Der Bund schreibt auf den Zentimeter genau vor, wie viel Platz eine Kuh zum Liegen und zum Fressen braucht, wie viel Licht es im Stall haben muss und wie oft sie auf die Weide soll. Wenn wir aber vorschreiben, wie viele Kleinkinder jemand betreuen darf oder wie gross ein Zimmer im Pflegeheim mindestens sein muss, dann heisst es, wir wollen überreglementieren. Ganz ehrlich, es gibt Pflegeheime, dort würde ich meine Mutter lieber nicht abgeben.
Welche?
Ich nenne keine Namen.
Der Aargau hat nicht nur wegen fehlender Krippen ein schlechtes Image, er ist auch verbaut, zersiedelt und hat eine langweilige Hauptstadt. Wären Sie nicht lieber Regierungsrätin im Wallis oder in Zürich?

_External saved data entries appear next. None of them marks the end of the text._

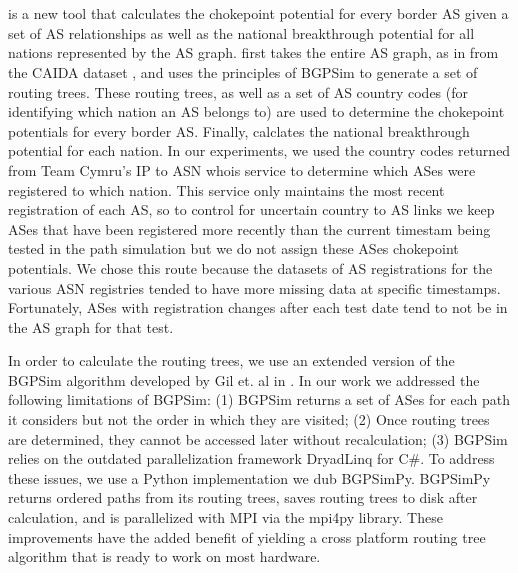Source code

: 
\section{\toolname}

\toolname{} is a new tool that calculates the chokepoint potential for every border AS given a set of AS relationships as well as the national breakthrough potential
for all nations represented by the AS graph.
\toolname{} first takes the entire AS graph, as in from the CAIDA dataset \cite{CAIDA}, and uses the principles of BGPSim \cite{quicksand}
to generate a set of routing trees. These routing trees, as well as a set of AS country codes (for identifying which nation an AS belongs to)
are used to determine the chokepoint potentials for every border AS. Finally, \toolname{} calclates the national breakthrough potential 
for each nation. In our experiments, we used the country codes returned from Team Cymru's
IP to ASN whois service \cite{cymru} to determine which ASes were registered to which nation. 
This service only maintains the most recent registration of each AS, so to control for uncertain country to AS links
we keep ASes that have been registered more recently than the current timestam being tested in the path simulation but we do not assign these ASes chokepoint potentials. We 
chose this route because the datasets of AS registrations for the various ASN registries tended to have more missing data at specific timestamps.
Fortunately, ASes with registration changes after each test date tend to not be in the AS graph for that test.

\par
In order to calculate the routing trees, we use an extended version of the BGPSim algorithm developed by Gil et. al in \cite{quicksand}. In
our work we addressed the following limitations of BGPSim: (1) BGPSim returns a set of ASes for each path it considers but not the order in which
they are visited; (2) Once routing trees are determined, they cannot be accessed later without recalculation; (3) BGPSim relies on the outdated parallelization
framework DryadLinq for C\#. To address these issues, we use a Python implementation we dub BGPSimPy. BGPSimPy returns ordered paths from its routing trees,
saves routing trees to disk after calculation, and is parallelized with MPI via the mpi4py library. These improvements have the added benefit of yielding a cross platform
routing tree algorithm that is ready to work on most hardware.

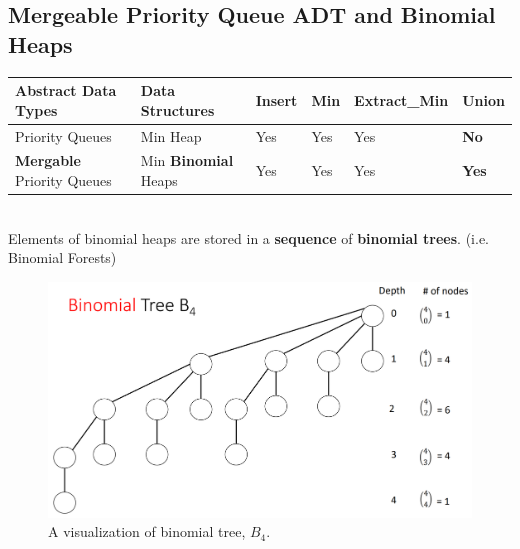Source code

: \documentclass{article}
\begin{document}
\subsection{Mergeable Priority Queue ADT and Binomial Heaps}
\begin{table}[h]
\begin{tabular}{|l|l|l|l|l|l|}
\hline
Abstract Data Types      & Data Structures   & Insert & Min & Extract\_Min & Union \\ \hline
Priority Queues          & Min Heap          &    Yes    &  Yes   & Yes             &   \textbf{No}    \\ \hline
\textbf{Mergable} Priority Queues & Min \textbf{Binomial} Heaps &   Yes     &   Yes  & Yes             &   \textbf{Yes}    \\ \hline
\end{tabular}
\end{table}
\\
Elements of binomial heaps are stored in a \textbf{sequence} of \textbf{binomial trees}. (i.e. Binomial Forests)
\begin{figure}[h]
\begin{center}\includegraphics[scale=0.7]{image008.png}\end{center}
\caption{A visualization of binomial tree,  $B_4$.}
\end{figure}
\end{document}
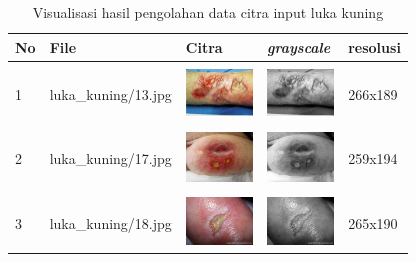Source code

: \begin{table}[H]
	\centering
	\caption{Visualisasi hasil pengolahan data citra input luka kuning}
	\label{tabel_input_5}
	\begin{tabular}{|m{0.2in}|m{1.2in}|m{0.7in}|m{0.7in}|m{0.7in}|}
		\hline
		\textbf{No} & \textbf{File} & \textbf{Citra} & \textbf{\emph{grayscale}} & \textbf{resolusi} \\
		\hline
		
		& &  &  &\\
		1 & 
		luka\_kuning/13.jpg &
		\includegraphics[width=0.7in]{dataset/dataset_3/luka_kuning/ready/13.jpg}&
		\includegraphics[width=0.7in]{dataset/dataset_3/luka_kuning/ready/13_gray.jpg}&
		266x189\\
		\hline
		
		& &  &  &\\
		2& 
		luka\_kuning/17.jpg &
		\includegraphics[width=0.7in]{dataset/dataset_3/luka_kuning/ready/17.jpg}&
		\includegraphics[width=0.7in]{dataset/dataset_3/luka_kuning/ready/17_gray.jpg}&
		259x194\\
		\hline
		
		& &  &  &\\
		3& 
		luka\_kuning/18.jpg &
		\includegraphics[width=0.7in]{dataset/dataset_3/luka_kuning/ready/18.jpg}&
		\includegraphics[width=0.7in]{dataset/dataset_3/luka_kuning/ready/18_gray.jpg}&
		265x190\\
		\hline
		

\end{tabular}
\end{table}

So denken nur Zürcher, die auf der Autobahn durch unseren Kanton rasen und all seine wunderbaren Flecken übersehen. Vielleicht liegt es daran, dass diese Landschaften ständig im Nebel versinken. Die Hauptstadt mag neblig sein, aber Reitnau, das Dorf, in dem ich wohne, ist sonnig und schön.
Sie müssen Ihren Kanton mögen, schliesslich haben Sie fast Ihr Leben lang hier gewohnt.
Ich lebte kurz in Bern und arbeitete dort als Journalistin. Ich habe die Stadt geliebt, war absolut glücklich in meinem Beruf. Dann starb völlig unerwartet mein Vater. Er war Biobauer. Ich zog zurück zu meiner Mutter nach Reitnau und übernahm den Hof. Es war eine ganz, ganz schwierige Zeit für mich.
Sie waren sehr jung, als Sie den Hof übernahmen, erst 24 Jahre alt.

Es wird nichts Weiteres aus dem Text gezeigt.